Extravagant Abjection: Blackness, Power, and Sexuality in the African American Literary Imagination
Darieck Scott
Part of the American Literatures Initiative Series
2011 Winner of the Alan Bray Memorial Book Award presented by the Modern Language Association
Challenging the conception of empowerment associated with the Black Power Movement and its political and intellectual legacies in the present, Darieck Scott contends that power can be found not only in martial resistance, but, surprisingly, where the black body has been inflicted with harm or humiliation.

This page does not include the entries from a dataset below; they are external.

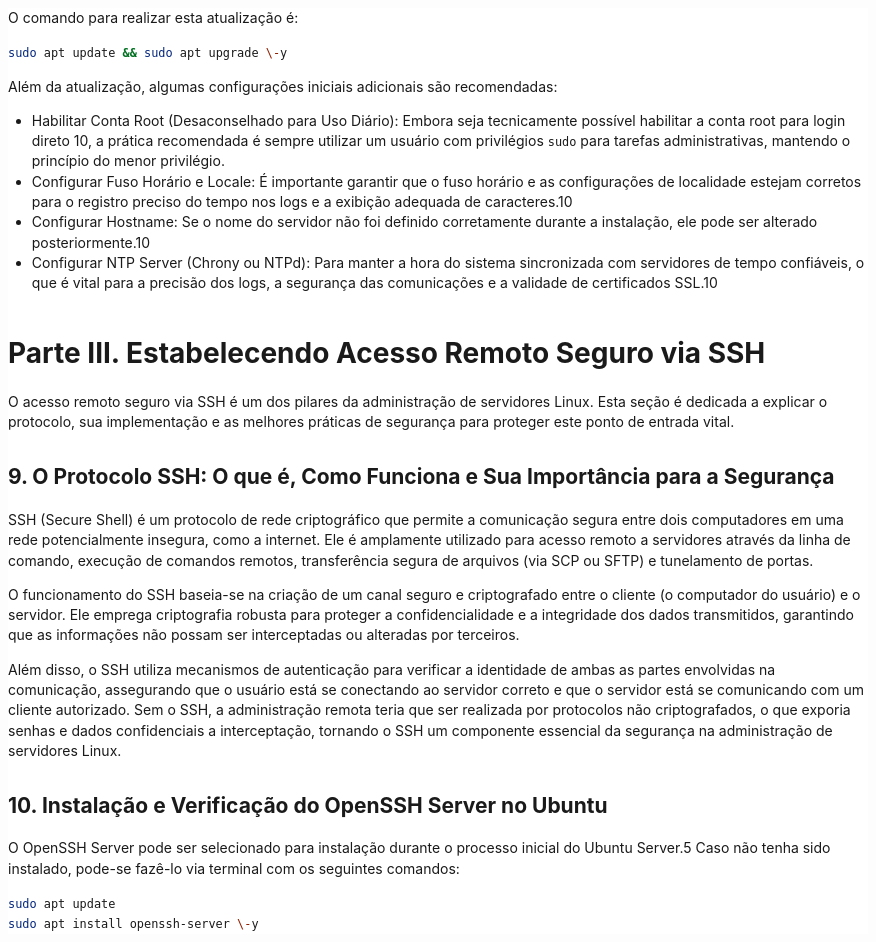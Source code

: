 O comando para realizar esta atualização é:

```bash
sudo apt update && sudo apt upgrade \-y
```

Além da atualização, algumas configurações iniciais adicionais são recomendadas:

- Habilitar Conta Root (Desaconselhado para Uso Diário): Embora seja tecnicamente possível habilitar a conta root para login direto 10, a prática recomendada é sempre utilizar um usuário com privilégios  `sudo` para tarefas administrativas, mantendo o princípio do menor privilégio.  
- Configurar Fuso Horário e Locale: É importante garantir que o fuso horário e as configurações de localidade estejam corretos para o registro preciso do tempo nos logs e a exibição adequada de caracteres.10  
- Configurar Hostname: Se o nome do servidor não foi definido corretamente durante a instalação, ele pode ser alterado posteriormente.10  
- Configurar NTP Server (Chrony ou NTPd): Para manter a hora do sistema sincronizada com servidores de tempo confiáveis, o que é vital para a precisão dos logs, a segurança das comunicações e a validade de certificados SSL.10

# Parte III. Estabelecendo Acesso Remoto Seguro via SSH

O acesso remoto seguro via SSH é um dos pilares da administração de servidores Linux. Esta seção é dedicada a explicar o protocolo, sua implementação e as melhores práticas de segurança para proteger este ponto de entrada vital.

## 9. O Protocolo SSH: O que é, Como Funciona e Sua Importância para a Segurança

SSH (Secure Shell) é um protocolo de rede criptográfico que permite a comunicação segura entre dois computadores em uma rede potencialmente insegura, como a internet. Ele é amplamente utilizado para acesso remoto a servidores através da linha de comando, execução de comandos remotos, transferência segura de arquivos (via SCP ou SFTP) e tunelamento de portas.  

O funcionamento do SSH baseia-se na criação de um canal seguro e criptografado entre o cliente (o computador do usuário) e o servidor. Ele emprega criptografia robusta para proteger a confidencialidade e a integridade dos dados transmitidos, garantindo que as informações não possam ser interceptadas ou alteradas por terceiros. 

Além disso, o SSH utiliza mecanismos de autenticação para verificar a identidade de ambas as partes envolvidas na comunicação, assegurando que o usuário está se conectando ao servidor correto e que o servidor está se comunicando com um cliente autorizado. Sem o SSH, a administração remota teria que ser realizada por protocolos não criptografados, o que exporia senhas e dados confidenciais a interceptação, tornando o SSH um componente essencial da segurança na administração de servidores Linux.

## 10. Instalação e Verificação do OpenSSH Server no Ubuntu

O OpenSSH Server pode ser selecionado para instalação durante o processo inicial do Ubuntu Server.5 Caso não tenha sido instalado, pode-se fazê-lo via terminal com os seguintes comandos:

```bash
sudo apt update 
sudo apt install openssh-server \-y
```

Theorizing the relation between blackness and abjection by foregrounding often neglected depictions of the sexual exploitation and humiliation of men in works by James Weldon Johnson, Toni Morrison, Amiri Baraka, and Samuel R. Delany, Extravagant Abjection asks: If we’re racialized through domination and abjection, what is the political, personal, and psychological potential in racialization-through-abjection? Using the figure of male rape as a lens through which to examine this question, Scott argues that blackness in relation to abjection endows its inheritors with a form of counter-intuitive power—indeed, what can be thought of as a revised notion of black power. This power is found at the point at which ego, identity, body, race, and nation seem to reveal themselves as utterly penetrated and compromised, without defensible boundary. Yet in Extravagant Abjection, “power” assumes an unexpected and paradoxical form.
In arguing that blackness endows its inheritors with a surprising form of counter–intuitive power—as a resource for the political present—found at the very point of violation, Extravagant Abjection enriches our understanding of the construction of black male identity.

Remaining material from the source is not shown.